WHAT’S THE STORY?
IT was 75 years ago today that the world’s most infamous railway was completed. Japanese soldiers and engineers supervised thousands of Allied soldiers and Southeast Asian slave labourers as the final links were cemented between the two halves of the Burma Railway, aka the Death Railway.

There will be commemorations of the anniversary in the UK, Australia and across Asia, but not in Japan where the history of the railway is not taught.

WHAT ARE THE FACTS?
THE construction of the 415km (258 miles) railway between Ban Pong in Thailand and Thanbyuzayat in Myanmar (Burma) led to the deaths of more than 12,000 Allied soldiers out of a total captive workforce of 60,000. Southeast Asian labourers pressed into slavery to work on the railway fared even worse – some 90,000 out of around 200,000 of them died.

The Death Railway has become infamous for the stories of horrendous Japanese cruelty meted out to the workforce. The punishment regime in particular was utterly brutal with torture and executions commonplace.

Far more lives were lost to disease as the Japanese kept medicines for themselves.

WAS THERE REALLY A BRIDGE OVER THE RIVER KWAI?
THE most infamous of the bridges on the Death Railway spanned the Khwae Noi River — the River Kwai — in Kanchanaburi, a western province of Thailand bordering Myanmar. As in the famous film, the first of these River Kwai bridges, completed in February 1943, was fashioned entirely out of wood.

A stronger steel and concrete bridge was completed in April 1943. That bridge operated until 1944, when Allied bombers blew out two of the bridge’s central spans. They were rebuilt and the bridge is now a tourist destination, though many people come to visit the graves of the 7000 prisoners of war buried nearby.

A HELLFIRE PASS
A CUTTING just 75 metres long and 25 metres deep, emaciated prisoners cut away at the stone, working at night time lit by lamps and fires.
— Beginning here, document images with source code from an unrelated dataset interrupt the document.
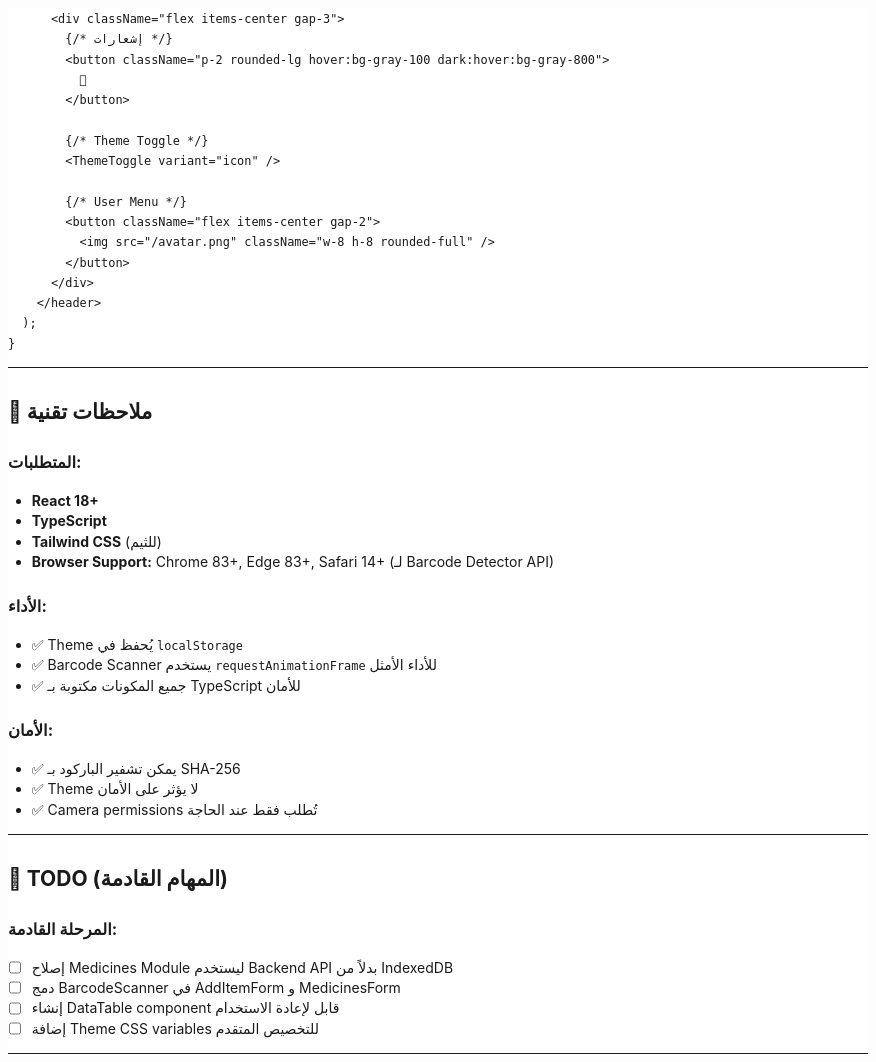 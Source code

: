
 ```tsx
      <div className="flex items-center gap-3">
        {/* إشعارات */}
        <button className="p-2 rounded-lg hover:bg-gray-100 dark:hover:bg-gray-800">
          🔔
        </button>

        {/* Theme Toggle */}
        <ThemeToggle variant="icon" />

        {/* User Menu */}
        <button className="flex items-center gap-2">
          <img src="/avatar.png" className="w-8 h-8 rounded-full" />
        </button>
      </div>
    </header>
  );
}
```

---

## 🔧 ملاحظات تقنية

### المتطلبات:
- **React 18+**
- **TypeScript**
- **Tailwind CSS** (للثيم)
- **Browser Support:** Chrome 83+, Edge 83+, Safari 14+ (لـ Barcode Detector API)

### الأداء:
- ✅ Theme يُحفظ في `localStorage`
- ✅ Barcode Scanner يستخدم `requestAnimationFrame` للأداء الأمثل
- ✅ جميع المكونات مكتوبة بـ TypeScript للأمان

### الأمان:
- ✅ يمكن تشفير الباركود بـ SHA-256
- ✅ Theme لا يؤثر على الأمان
- ✅ Camera permissions تُطلب فقط عند الحاجة

---

## 📝 TODO (المهام القادمة)

### المرحلة القادمة:
- [ ] إصلاح Medicines Module ليستخدم Backend API بدلاً من IndexedDB
- [ ] دمج BarcodeScanner في AddItemForm و MedicinesForm
- [ ] إنشاء DataTable component قابل لإعادة الاستخدام
- [ ] إضافة Theme CSS variables للتخصيص المتقدم

--- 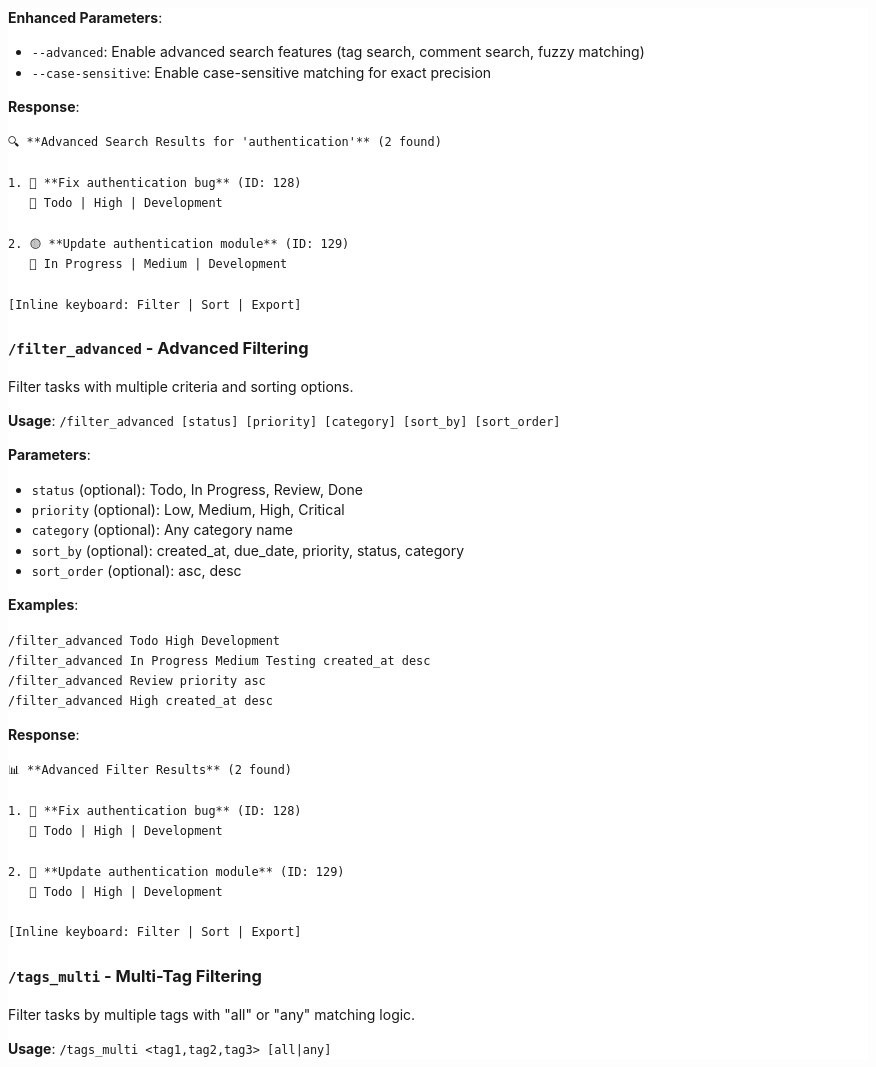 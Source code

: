 **Enhanced Parameters**:
- `--advanced`: Enable advanced search features (tag search, comment search, fuzzy matching)
- `--case-sensitive`: Enable case-sensitive matching for exact precision

**Response**:
```
🔍 **Advanced Search Results for 'authentication'** (2 found)

1. 🔴 **Fix authentication bug** (ID: 128)
   📝 Todo | High | Development

2. 🟡 **Update authentication module** (ID: 129)
   📝 In Progress | Medium | Development

[Inline keyboard: Filter | Sort | Export]
```

### `/filter_advanced` - Advanced Filtering
Filter tasks with multiple criteria and sorting options.

**Usage**: `/filter_advanced [status] [priority] [category] [sort_by] [sort_order]`

**Parameters**:
- `status` (optional): Todo, In Progress, Review, Done
- `priority` (optional): Low, Medium, High, Critical
- `category` (optional): Any category name
- `sort_by` (optional): created_at, due_date, priority, status, category
- `sort_order` (optional): asc, desc

**Examples**:
```
/filter_advanced Todo High Development
/filter_advanced In Progress Medium Testing created_at desc
/filter_advanced Review priority asc
/filter_advanced High created_at desc
```

**Response**:
```
📊 **Advanced Filter Results** (2 found)

1. 🔴 **Fix authentication bug** (ID: 128)
   📝 Todo | High | Development

2. 🔴 **Update authentication module** (ID: 129)
   📝 Todo | High | Development

[Inline keyboard: Filter | Sort | Export]
```

### `/tags_multi` - Multi-Tag Filtering
Filter tasks by multiple tags with "all" or "any" matching logic.

**Usage**: `/tags_multi <tag1,tag2,tag3> [all|any]`
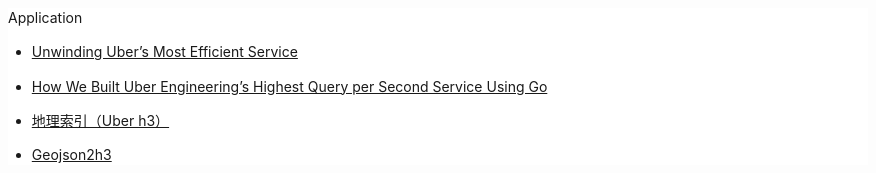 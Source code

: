 Application
- [Unwinding Uber’s Most Efficient Service](https://medium.com/@buckhx/unwinding-uber-s-most-efficient-service-406413c5871d#.dg5v6irao)
- [How We Built Uber Engineering’s Highest Query per Second Service Using Go](https://eng.uber.com/go-geofence/)

- [地理索引（Uber h3）](https://www.jianshu.com/p/e42d903dce38)
- [Geojson2h3](https://github.com/uber/geojson2h3) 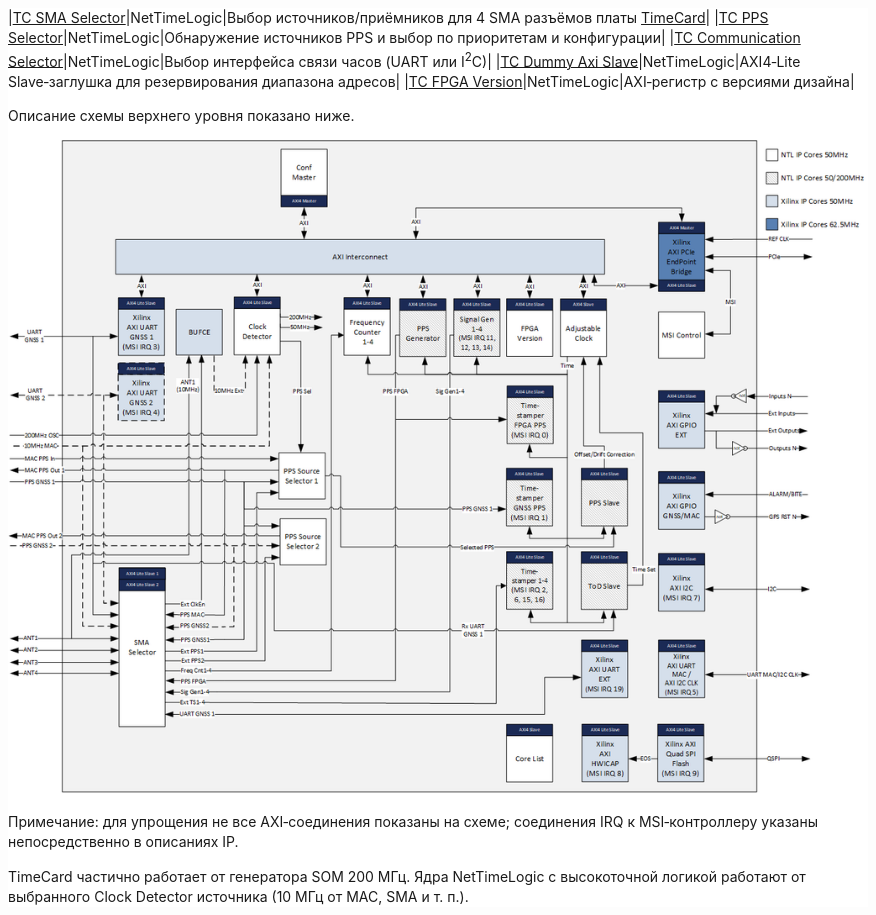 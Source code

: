|[TC SMA Selector](../../../Ips/SmaSelector)|NetTimeLogic|Выбор источников/приёмников для 4 SMA разъёмов платы [TimeCard](https://github.com/opencomputeproject/Time-Appliance-Project/tree/master/Time-Card)|
|[TC PPS Selector](../../../Ips/PpsSourceSelector)|NetTimeLogic|Обнаружение источников PPS и выбор по приоритетам и конфигурации|
|[TC Communication Selector](../../../Ips/CommunicationSelector)|NetTimeLogic|Выбор интерфейса связи часов (UART или I<sup>2</sup>C)|
|[TC Dummy Axi Slave](../../../Ips/DummyAxiSlave)|NetTimeLogic|AXI4‑Lite Slave‑заглушка для резервирования диапазона адресов|
|[TC FPGA Version](../../../Ips/FpgaVersion)|NetTimeLogic|AXI‑регистр с версиями дизайна|

Описание схемы верхнего уровня показано ниже.

![TimeCardTop](Additional%20Files/TimeCardTop.png)

Примечание: для упрощения не все AXI‑соединения показаны на схеме; соединения IRQ к MSI‑контроллеру указаны непосредственно в описаниях IP.

TimeCard частично работает от генератора SOM 200 МГц.
Ядра NetTimeLogic с высокоточной логикой работают от выбранного Clock Detector источника (10 МГц от MAC, SMA и т. п.).
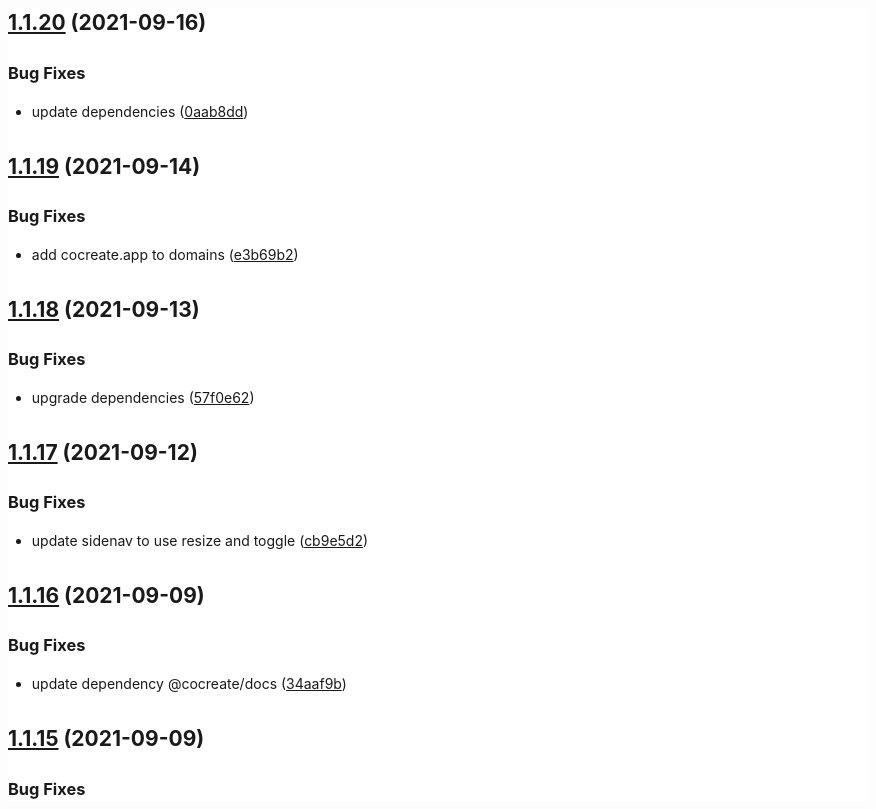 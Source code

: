 ## [1.1.20](https://github.com/CoCreate-app/CoCreate-organizations/compare/v1.1.19...v1.1.20) (2021-09-16)


### Bug Fixes

* update dependencies ([0aab8dd](https://github.com/CoCreate-app/CoCreate-organizations/commit/0aab8dd90f5098ac080c2d14b2dfae916598004b))

## [1.1.19](https://github.com/CoCreate-app/CoCreate-organizations/compare/v1.1.18...v1.1.19) (2021-09-14)


### Bug Fixes

* add cocreate.app to domains ([e3b69b2](https://github.com/CoCreate-app/CoCreate-organizations/commit/e3b69b2e0bee6c6bad6628d16e3c82da1ce467e5))

## [1.1.18](https://github.com/CoCreate-app/CoCreate-organizations/compare/v1.1.17...v1.1.18) (2021-09-13)


### Bug Fixes

* upgrade dependencies ([57f0e62](https://github.com/CoCreate-app/CoCreate-organizations/commit/57f0e6294f97e9c24d02339a4ca19937cdb75ead))

## [1.1.17](https://github.com/CoCreate-app/CoCreate-organizations/compare/v1.1.16...v1.1.17) (2021-09-12)


### Bug Fixes

* update sidenav to use resize and toggle ([cb9e5d2](https://github.com/CoCreate-app/CoCreate-organizations/commit/cb9e5d22143c75fc814345e8cf4ce206eeaaf78c))

## [1.1.16](https://github.com/CoCreate-app/CoCreate-organizations/compare/v1.1.15...v1.1.16) (2021-09-09)


### Bug Fixes

* update dependency @cocreate/docs ([34aaf9b](https://github.com/CoCreate-app/CoCreate-organizations/commit/34aaf9b474545e70015fe5d271637f7bed2dcb23))

## [1.1.15](https://github.com/CoCreate-app/CoCreate-organizations/compare/v1.1.14...v1.1.15) (2021-09-09)


### Bug Fixes
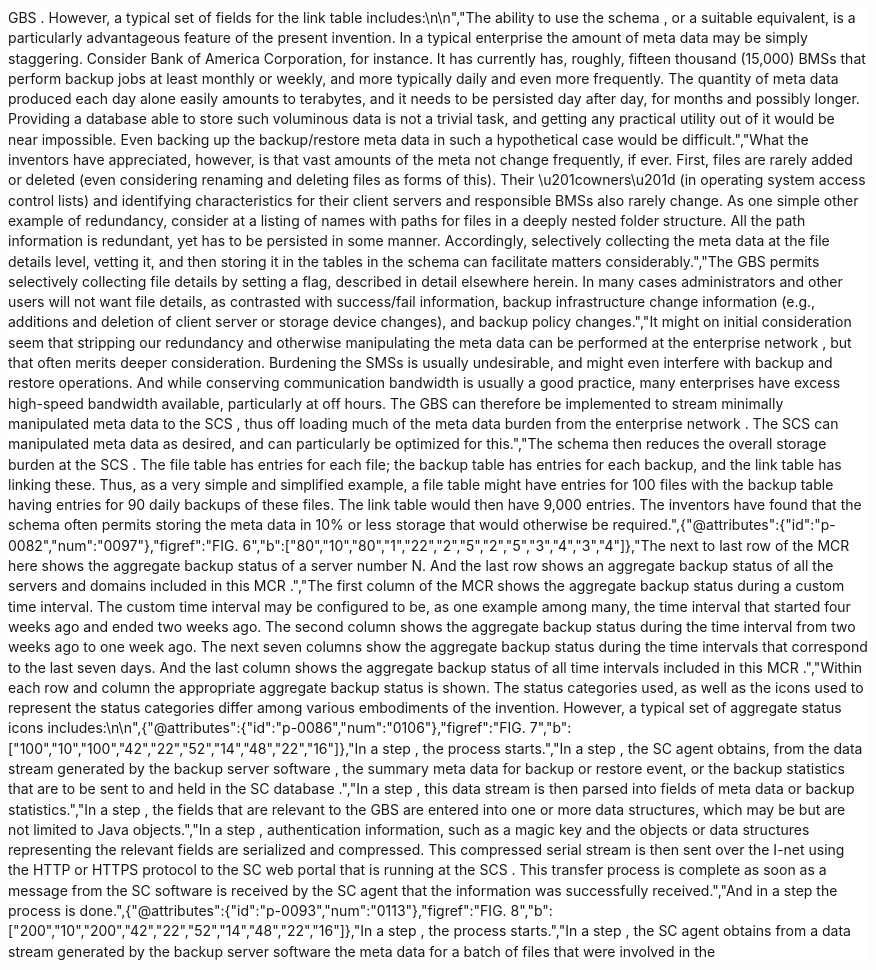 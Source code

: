 GBS . However, a typical set of fields for the link table includes:\n\n","The ability to use the schema , or a suitable equivalent, is a particularly advantageous feature of the present invention. In a typical enterprise the amount of meta data may be simply staggering. Consider Bank of America Corporation, for instance. It has currently has, roughly, fifteen thousand (15,000) BMSs  that perform backup jobs at least monthly or weekly, and more typically daily and even more frequently. The quantity of meta data produced each day alone easily amounts to terabytes, and it needs to be persisted day after day, for months and possibly longer. Providing a database able to store such voluminous data is not a trivial task, and getting any practical utility out of it would be near impossible. Even backing up the backup\/restore meta data in such a hypothetical case would be difficult.","What the inventors have appreciated, however, is that vast amounts of the meta not change frequently, if ever. First, files are rarely added or deleted (even considering renaming and deleting files as forms of this). Their \u201cowners\u201d (in operating system access control lists) and identifying characteristics for their client servers  and responsible BMSs  also rarely change. As one simple other example of redundancy, consider at a listing of names with paths for files in a deeply nested folder structure. All the path information is redundant, yet has to be persisted in some manner. Accordingly, selectively collecting the meta data at the file details level, vetting it, and then storing it in the tables in the schema  can facilitate matters considerably.","The GBS  permits selectively collecting file details by setting a flag, described in detail elsewhere herein. In many cases administrators and other users will not want file details, as contrasted with success\/fail information, backup infrastructure change information (e.g., additions and deletion of client server  or storage device  changes), and backup policy changes.","It might on initial consideration seem that stripping our redundancy and otherwise manipulating the meta data can be performed at the enterprise network , but that often merits deeper consideration. Burdening the SMSs  is usually undesirable, and might even interfere with backup and restore operations. And while conserving communication bandwidth is usually a good practice, many enterprises have excess high-speed bandwidth available, particularly at off hours. The GBS  can therefore be implemented to stream minimally manipulated meta data to the SCS , thus off loading much of the meta data burden from the enterprise network . The SCS  can manipulated meta data as desired, and can particularly be optimized for this.","The schema  then reduces the overall storage burden at the SCS . The file table  has entries for each file; the backup table  has entries for each backup, and the link table  has linking these. Thus, as a very simple and simplified example, a file table  might have entries for 100 files with the backup table  having entries for 90 daily backups of these files. The link table  would then have 9,000 entries. The inventors have found that the schema  often permits storing the meta data in 10% or less storage that would otherwise be required.",{"@attributes":{"id":"p-0082","num":"0097"},"figref":"FIG. 6","b":["80","10","80","1","22","2","5","2","5","3","4","3","4"]},"The next to last row of the MCR  here shows the aggregate backup status of a server number N. And the last row shows an aggregate backup status of all the servers and domains included in this MCR .","The first column of the MCR  shows the aggregate backup status during a custom time interval. The custom time interval may be configured to be, as one example among many, the time interval that started four weeks ago and ended two weeks ago. The second column shows the aggregate backup status during the time interval from two weeks ago to one week ago. The next seven columns show the aggregate backup status during the time intervals that correspond to the last seven days. And the last column shows the aggregate backup status of all time intervals included in this MCR .","Within each row and column the appropriate aggregate backup status is shown. The status categories used, as well as the icons used to represent the status categories differ among various embodiments of the invention. However, a typical set of aggregate status icons includes:\n\n",{"@attributes":{"id":"p-0086","num":"0106"},"figref":"FIG. 7","b":["100","10","100","42","22","52","14","48","22","16"]},"In a step , the process  starts.","In a step , the SC agent  obtains, from the data stream generated by the backup server software , the summary meta data for backup or restore event, or the backup statistics that are to be sent to and held in the SC database .","In a step , this data stream is then parsed into fields of meta data or backup statistics.","In a step , the fields that are relevant to the GBS  are entered into one or more data structures, which may be but are not limited to Java objects.","In a step , authentication information, such as a magic key and the objects or data structures representing the relevant fields are serialized and compressed. This compressed serial stream is then sent over the I-net  using the HTTP or HTTPS protocol to the SC web portal  that is running at the SCS . This transfer process is complete as soon as a message from the SC software  is received by the SC agent  that the information was successfully received.","And in a step  the process  is done.",{"@attributes":{"id":"p-0093","num":"0113"},"figref":"FIG. 8","b":["200","10","200","42","22","52","14","48","22","16"]},"In a step , the process  starts.","In a step , the SC agent  obtains from a data stream generated by the backup server software  the meta data for a batch of files that were involved in the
One soldier recalled: “So you have the flickering light, the noise and this is why for the prisoners who worked there, it reminded them of a scene from hell – from Dante’s Inferno – so they named it ‘Hellfire Pass’.”

Working in 18-hour shifts, it took six weeks to build in the spring of 1943. Its construction alone cost the lives of some 700 Australians.

AS A FEAT OF ENGINEERING HOW IS THE RAILWAY VIEWED?
BASHAR Altabba, a structural engineer, said on the PBS documentary Secrets Of The Dead: Bridge On The River Kwai: “What makes this an engineering feat is the totality of it, the accumulation of factors.

“The total length of miles, the total number of bridges — over 600, including six to eight long-span bridges — the total number of people who were involved (one-quarter of a million), the very short time in which they managed to accomplish it, and the extreme conditions they accomplished it under.

“They had very little transportation to get stuff to and from the workers, they had almost no medication, they couldn’t get food let alone materials, they had no tools to work with except for basic things like spades and hammers, and they worked in extremely difficult conditions — in the jungle with its heat and humidity.

“All of that makes this railway an extraordinary accomplishment.”

WAR CRIMES
THE Death Railway caused the most war crime trials. After the war, an astonishing 111 Japanese officers and men were tried for war crimes on the railway with 32 of the guilty men being executed, three times the number sentenced to death at the Nuremberg trials.